Kim Davies after August Strindberg
Katy Galloway Productions and 3 hearts canvas
Southwark Playhouse Borough

Meaghan Martin as Julie and Oli Higginson as John in Smoke Credit: Lucy Hayes
Meaghan Martin as Julie and Oli Higginson as John in Smoke Credit: Lucy Hayes
Meaghan Martin as Julie and Oli Higginson as John in Smoke Credit: Lucy Hayes
Meaghan Martin as Julie and Oli Higginson as John in Smoke Credit: Lucy Hayes
Oli Higginson as John in Smoke Credit: Lucy Hayes
Meaghan Martin as Julie in Smoke Credit: Lucy Hayes

Linbury Prize-winning Sami Fendall’s black sandpit set is an excellent locale for this transposition of Strindberg’s misogynistic Miss Julie to a 2012 New York City, BDSM party.
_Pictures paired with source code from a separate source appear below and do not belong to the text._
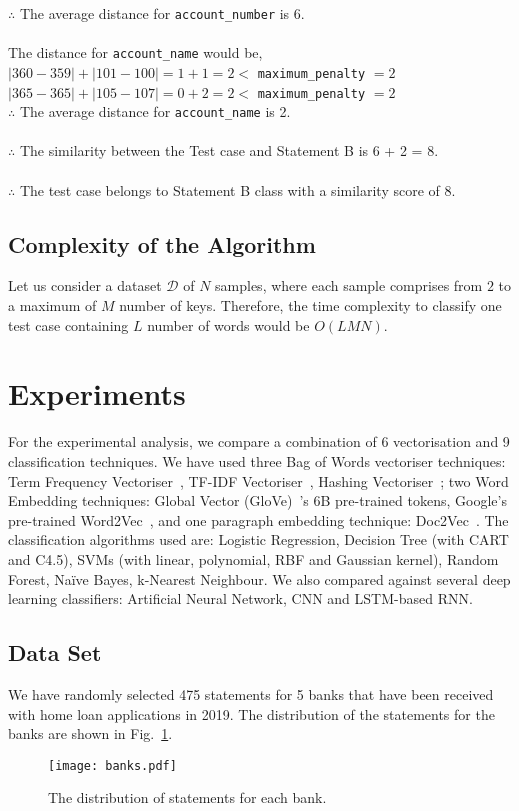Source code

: \documentclass[runningheads]{llncs}
\begin{document}
\begin{example}
$\therefore$ The average distance for \texttt{account\_number} is 6.\\
\\
The distance for \texttt{account\_name} would be,\\
$| 360 - 359 | + | 101 - 100 | = 1 + 1  = 2 < $ \texttt{maximum\_penalty} $ = 2$\\
$| 365 - 365 | + | 105 - 107 | = 0 + 2  = 2 < $ \texttt{maximum\_penalty} $ = 2$\\
$\therefore$ The average distance for \texttt{account\_name} is 2.\\
\\
$\therefore$ The similarity between the Test case and Statement B is 6 + 2 = 8.\\
\\
$\therefore$ The test case belongs to Statement B class with a similarity score of 8.
\end{example}

\subsection{Complexity of the Algorithm}
Let us consider a dataset $\mathcal{D}$ of $N$ samples, where each sample comprises from $2$ to a maximum of $M$ number of keys. Therefore, the time complexity to classify one test case containing $L$ number of words would be $O(LMN)$.

\section{Experiments}\label{exp}
For the experimental analysis, we compare a combination of 6 vectorisation and 9 classification techniques. We have used three Bag of Words vectoriser techniques: Term Frequency Vectoriser~\cite{zhang2010}, TF-IDF Vectoriser~\cite{jones1972}, Hashing Vectoriser~\cite{hashing,scikit-learn}; two Word Embedding techniques: Global Vector (GloVe)~\cite{pennington2014}'s 6B pre-trained tokens, Google's pre-trained Word2Vec~\cite{mikolov2013}, and one paragraph embedding technique: Doc2Vec~\cite{le2014}. The classification algorithms used are: Logistic Regression, Decision Tree (with CART and C4.5), SVMs (with linear, polynomial, RBF and Gaussian kernel), Random Forest, Na\"ive Bayes, k-Nearest Neighbour. We also compared against several deep learning classifiers: Artificial Neural Network, CNN and LSTM-based RNN.

\subsection{Data Set}
We have randomly selected 475 statements for 5 banks that have been received with home loan applications in 2019. The distribution of the statements for the banks are shown in Fig.~\ref{banks}.
\begin{figure}
\texttt{[image: banks.pdf]}
\caption{The distribution of statements for each bank.} \label{banks}
\end{figure}
\end{document}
What at first looks like a weird playground for Julie and John’s tense flirting becomes a sinister wrestling ring in which they throw each other against the ropes, bouncing back for more.

Rather like wrestling, the interaction between privileged college girl Julie and her father’s intern, the older John, appears staged and artificial but nonetheless serves to establish a distribution of power.
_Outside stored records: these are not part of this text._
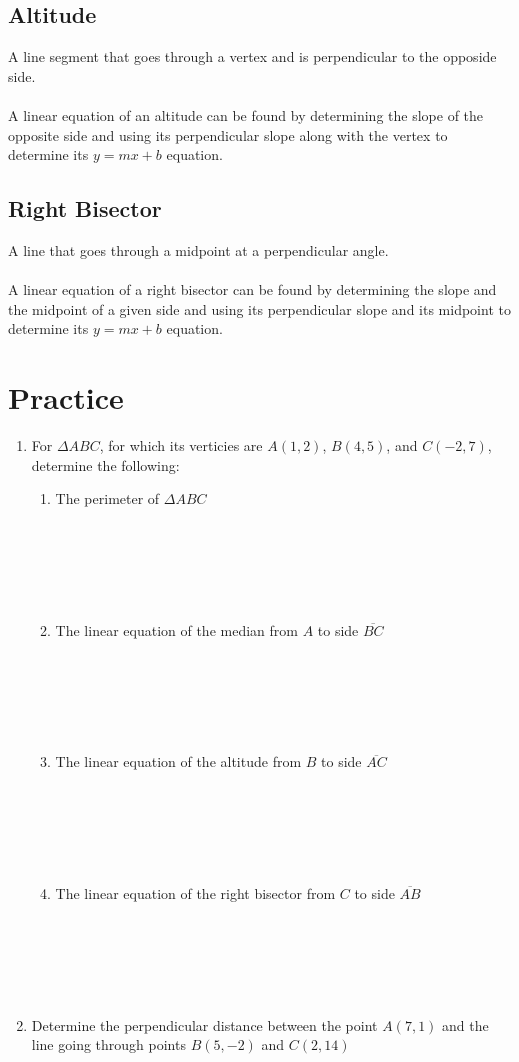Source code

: \documentclass[12pt]{article}
\begin{document}
\subsection{Altitude}
A line segment that goes through a vertex and is perpendicular to the opposide side. \\ \\
A linear equation of an altitude can be found by determining the slope of the opposite side and using its perpendicular slope along with the vertex to determine its $y = mx + b$ equation.

\subsection{Right Bisector}
A line that goes through a midpoint at a perpendicular angle. \\ \\
A linear equation of a right bisector can be found by determining the slope and the midpoint of a given side and using its perpendicular slope and its midpoint to determine its $y = mx + b$ equation.    

\newcommand{\spacing}{\\ \\ \\ \\ \\ \\}
\section{Practice}
\begin{enumerate}
    \item For $\Delta ABC$, for which its verticies are $A(1, 2)$, $B(4, 5)$, and $C(-2, 7)$, determine the following:
    \begin{enumerate}
        \item The perimeter of $\Delta ABC$ \spacing
        \item The linear equation of the median from $A$ to side $\overline{BC}$ \spacing
        \item The linear equation of the altitude from $B$ to side $\overline{AC}$ \spacing
        \item The linear equation of the right bisector from $C$ to side $\overline{AB}$ \spacing
    \end{enumerate}

    \item Determine the perpendicular distance between the point $A(7, 1)$ and the line going through points $B(5, -2)$ and $C(2, 14)$ \spacing
\end{enumerate}
\end{document}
That distribution seesaws like a pump handle ramping up the friction, and the sense of uncertainty is maintained as their focus is drawn to the S&M roleplaying they are, by definition, at the party to engage in.

Writer Kim Davies’s intricate, not un-funny, reworking of the 1888 classic bigs up the sexual frisson of the original and skilfully blurs the boundary between the power one has over the other as predetermined by society and the erotic power exchange of the BDSM setting.

Whilst status, age, gender and wealth define their roles and limitations in one respect, in the sexual role-playing where Julie is the novice and John, by virtue of his experience, is her guide, that is thrown aside and we see the selective lowering of guards as history is shared, desires are revealed and boundaries are identified.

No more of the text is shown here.